Vulnerability Development mailing list archives

Re: ARP silliness w/ Cisco 675


From: tschroed () ACM ORG (Trevor Schroeder)
Date: Wed, 29 Sep 1999 08:43:53 -0500


On Wed, 29 Sep 1999, Mikael Olsson wrote:

[Requerying addresses every time you get a question]
That's icky.

But it's the only protection you'll ever have if you don't already
have an entry.

Why do anything?  What if you don't want to talk to that host, why bother
to send an ARP query.  Send it out if and when you need to talk to the
host.  You sending out an ARP query upon receipt of an unsolicited ARP is
almost as bad as simply accepting it.  Your attacker knows that he or she
has a set window of time within which they may respond and within which
they must keep others from responding.   That beats the previous game where
unknown addresses may be ARPed for at virtually any time.

IPSec prevents sniffing and impersonation (using both AH and ESP as
you pointed out later on), but it does NOT prevent DoSing the
poor bastards with wild ARP spoofing.

But who cares?  The system can be DoSed only so long as the attacker keeps
sending out ARPs.  Generally a bad thing since they're being pretty noisy.
Besides, we'll notice it drop off line and go to see what's up.  Certainly
better than having all our traffic captured clandestinely and in the clear.

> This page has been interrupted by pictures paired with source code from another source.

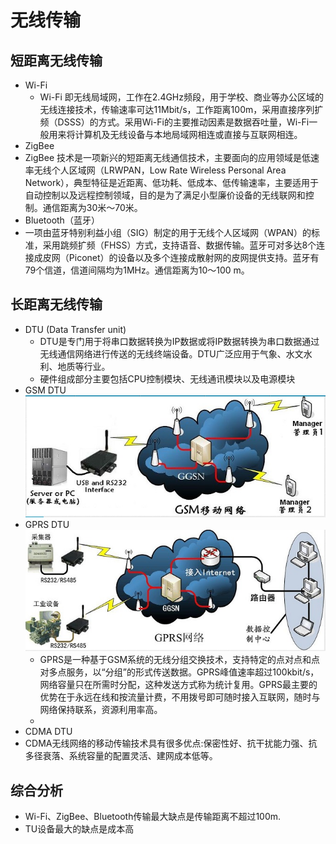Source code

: # 无线传输

## **短距离无线传输**
* Wi-Fi
  * Wi-Fi 即无线局域网，工作在2.4GHz频段，用于学校、商业等办公区域的无线连接技术，传输速率可达11Mbit/s，工作距离100m，采用直接序列扩频（DSSS）的方式。采用Wi-Fi的主要推动因素是数据吞吐量，Wi-Fi一般用来将计算机及无线设备与本地局域网相连或直接与互联网相连。
* ZigBee
 * ZigBee 技术是一项新兴的短距离无线通信技术，主要面向的应用领域是低速率无线个人区域网（LRWPAN，Low Rate Wireless Personal Area Network），典型特征是近距离、低功耗、低成本、低传输速率，主要适用于自动控制以及远程控制领域，目的是为了满足小型廉价设备的无线联网和控制。通信距离为30米～70米。
* Bluetooth（蓝牙）
 * 一项由蓝牙特别利益小组（SIG）制定的用于无线个人区域网（WPAN）的标准，采用跳频扩频（FHSS）方式，支持语音、数据传输。蓝牙可对多达8个连接成皮网（Piconet）的设备以及多个连接成散射网的皮网提供支持。蓝牙有79个信道，信道间隔均为1MHz。通信距离为10～100 m。

## **长距离无线传输**
* DTU (Data Transfer unit)
  * DTU是专门用于将串口数据转换为IP数据或将IP数据转换为串口数据通过无线通信网络进行传送的无线终端设备。DTU广泛应用于气象、水文水利、地质等行业。
  * 硬件组成部分主要包括CPU控制模块、无线通讯模块以及电源模块
* GSM DTU
  ![](GSM.png)
* GPRS DTU
  ![](GPRS.png) 
  * GPRS是一种基于GSM系统的无线分组交换技术，支持特定的点对点和点对多点服务，以“分组”的形式传送数据。GPRS峰值速率超过100kbit/s，网络容量只在所需时分配，这种发送方式称为统计复用。GPRS最主要的优势在于永远在线和按流量计费，不用拨号即可随时接入互联网，随时与网络保持联系，资源利用率高。
  * 
* CDMA DTU
 * CDMA无线网络的移动传输技术具有很多优点:保密性好、抗干扰能力强、抗多径衰落、系统容量的配置灵活、建网成本低等。


## **综合分析**
* Wi-Fi、ZigBee、Bluetooth传输最大缺点是传输距离不超过100m.
* TU设备最大的缺点是成本高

I have to wonder though, when you say "checks the old MAC to see if
it still claims the IP", do you mean that it sends out a directed ARP

Yup.

1. Intruder races for the response, which says "No MAC Addr". This
   is compliant with RFC 1868, "UNARP". The response basically has
   HWAddrLen=0.

hmmm... I'll have to take a look at this.

2. Intruder races for the response, which says that the hw addr for
   the IP is the hw addr of the intruder.

If you have it time based (ugh), you simply wait for the original owner to
respond within a fixed time.  Therefore as long as the original box
responds within 15 ms (or whatever), it has precedence.

Now if your intruder can keep your box deaf or mute for 15 ms, then you've
got a problem.

3. Intruder floods the network of either host to the point where
   either the query to the old host or the response from it gets
   blocked. Remember that the intruder doesn't have to flood the
   network for very long, and that this attack doesn't have to
   work the first time.

This might be interesting to try.  After all, after 32 retries, your
frame's dead.  On the other hand, I wonder how reliable it would be in a
switched environment.  Your switch may have some sort of fair queueing, in
which case the correct ARP is almost sure to get through.

4. Crash the original host, or make it consume lots and lots of CPU
   power for a while. This way, it won't respond to the safety query.

No stopping the crash.  CPU crunching is probably pretty doable, spam their
sendmail or cgi-bin or something.

5. Crash the original host and wait for the ARP entry pointing
   to it to die from itself. This could be circumvented

If your box is that unstable, all bets are off.  Somone could even crash it
and reconfigure their interface with its MAC address.  Though again, it
would hopefully be noticed.

(Though not necessarily... ie, I could take out your DNS server and bring
up another within a few seconds and nobody would probably notice, but
that'd be a Really Bad Deal for every service that relies on DNS being
right for ACLs (ie, misconfigured TCP wrappers))

   if all ARP entries never timed out. Again, this might lead

blurgh.
:)

Also, a real problem with these "sticky" ARPs is that once an
intruder gets hold of an IP address, it'll actually work
to his/her advantage.

Ditto with Linux's opportunity for the original holder to maintain first
dibs.  What it really comes down to is this:  without any way to
authenticate the owner of an IP address, the proper owner is whoever claims
it first.  If that's an attacker, too bad, no way to prove it.  You want
better proof of identity, get IPsec and certificates.